We receive job and intern applications on a daily basis. Each application is thoroughly examined and evaluated; we make sure that everyone gets feedback. Thereat, we avoid generic responses, especially when it comes to rejections (depending on the application, we offer useful advice, recommendations on what to learn etc.) and try to approach everyone individually. If we notice that candidate might have a specific skill we’re looking for, he seems interesting or we see some kind of potential, we call him over for an interview – this is the ideal, but not a very common situation.
Usual advice you find on the Internet and is it true
People looking for a job often look for advice on the Internet. Searching for those pieces of advice myself, I noticed a repetition, especially of the ones below. To me, they even sound like cliches:
- write an awesome CV and cover letter
- make no spelling mistakes
- point out work experience
- point out skills
- be communicative
- research the company
- learn how to “sell yourself”
- make good first impression
- be convincing
The truth is everything above is important, but certainly not crucial for getting the job. There is no universal set of skills or things that guarantee that. Therefore, if you wrote an excellent CV, sent an e-mail without any mistakes, have lots of working experience and know how to introduce yourself well, it doesn’t necessarily mean you will get a job. Not a few candidates, in their first e-mail, write only a sentence or two about who they are and don’t even attach their CV but still make sure to include their well written code. They have an opportunity to come for an interview. Why? Because in our terms “communicative” doesn’t mean a person who is a social butterfly but a person who is able to speak effectively with colleagues and clients and, as it may be said, “learn their language”.
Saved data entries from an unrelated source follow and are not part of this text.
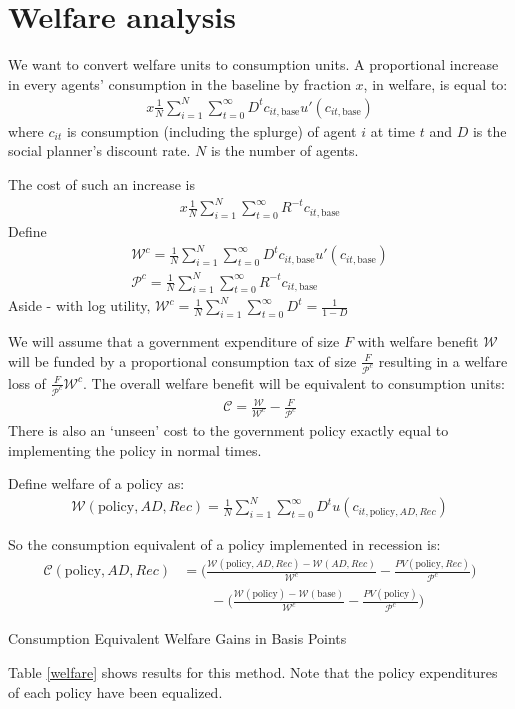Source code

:\documentclass[../HAFiscal]{subfiles}
\begin{document}
\section{Welfare analysis}

We want to convert welfare units to consumption units. A proportional increase in every agents' consumption in the baseline by fraction $x$, in welfare, is equal to:
\begin{align}
x\frac{1}{N}\sum_{i=1}^{N} \sum_{t=0}^{\infty} D^t c_{it,\text{base}} u'(c_{it,\text{base}})
\end{align}
where $c_{it}$ is consumption (including the splurge) of agent $i$ at time $t$ and $D$ is the social planner's discount rate. $N$ is the number of agents.


The cost of such an increase is
\begin{align}
x\frac{1}{N}\sum_{i=1}^{N} \sum_{t=0}^{\infty} R^{-t} c_{it,\text{base}}
\end{align}
Define
\begin{align}
\mathcal{W}^c =\frac{1}{N}\sum_{i=1}^{N} \sum_{t=0}^{\infty} D^t c_{it,\text{base}} u'(c_{it,\text{base}}) \\
\mathcal{P}^c = \frac{1}{N}\sum_{i=1}^{N} \sum_{t=0}^{\infty} R^{-t} c_{it,\text{base}}
\end{align}
Aside - with log utility, $\mathcal{W}^c =\frac{1}{N}\sum_{i=1}^{N} \sum_{t=0}^{\infty} D^t = \frac{1}{1-D}$

We will assume that a government expenditure of size $F$ with welfare benefit $\mathcal{W}$ will be funded by a proportional consumption tax of size $\frac{F}{\mathcal{P}^c}$ resulting in a welfare loss of $\frac{F}{\mathcal{P}^c}\mathcal{W}^c$. The overall welfare benefit will be equivalent to consumption units:
\begin{align}
\mathcal{C} = \frac{\mathcal{W}}{\mathcal{W}^c} - \frac{F}{\mathcal{P}^c}
\end{align}
There is also an `unseen' cost to the government policy exactly equal to implementing the policy in normal times.

Define welfare of a policy as:
\begin{align}
\mathcal{W}(\text{policy},AD,Rec) = \frac{1}{N}\sum_{i=1}^{N} \sum_{t=0}^{\infty} D^t u(c_{it,\text{policy},AD,Rec})
\end{align}

So the consumption equivalent of a policy implemented in recession is:
\begin{align}
\mathcal{C}(\text{policy},AD,Rec) &= \bigg(\frac{\mathcal{W}(\text{policy},AD,Rec)-\mathcal{W}(AD,Rec)}{\mathcal{W}^c} - \frac{PV(\text{policy},Rec)}{\mathcal{P}^c} \bigg)\\ \nonumber
& \qquad -
\bigg(\frac{\mathcal{W}(\text{policy}) - \mathcal{W}(\text{base})}{\mathcal{W}^c} - \frac{PV(\text{policy})}{\mathcal{P}^c} \bigg)
\end{align}

\begin{table} 
	\center
	
	\caption{Consumption Equivalent Welfare Gains in Basis Points }
	\label{welfare}
\end{table}

Table \ref{welfare} shows results for this method. Note that the policy expenditures of each policy have been equalized.
\end{document}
We read a lot of applications – here’s what counts
When it comes to experience, it doesn’t always relate to months or years of official working experience. It relates to everything you’ve done on your own, whether that’s freelancing, participating in a competition, something you’ve done for friends/relatives (for example a web site for your sister – make-up blogger) or something you’ve done just because you wanted to, for yourself. That last one shows your passion and we really love to see that.
Researching the company you’re sending a job application to is imperative and seems very logical but, believe me, is something not all people are aware of. Doing research is essential and can be a foundation of someone’s decision on whether to apply or not. There was a situation when a person on a job interview said he knew nothing about Inchoo because he couldn’t find it on Google. On our inchoo.hr website, there is always a list of active job openings and descriptions of people we’re looking for. For example, on our backend developer job opening (position where we, only this year, hired 9 people out of which 5 were interns), we emphasize the slogan “show me the code”, but in spite, if we look at the last 60 applications, 45% didn’t include their code.
Apart from advice we read all over the internet, I noticed similarities in applications themselves. “I learn fast”, “I adapt easily”, “I am willing to work” are some of statements I see a lot. What we appreciate is talent, prudence and honesty. It is important we feel that a person we hire would actually fit in and belong to Inchoo culture. We can’t exactly define the character and skills of a person we’re looking for but when we do find it, we simply know.
People searching for a job can think they have all that’s necessary but still don’t manage to succeed in finding it so they become discouraged. That leads us to the final thought – being rejected for one position doesn’t mean you should change for a job, but stay true to yourself. Someone somewhere will consider you ideal.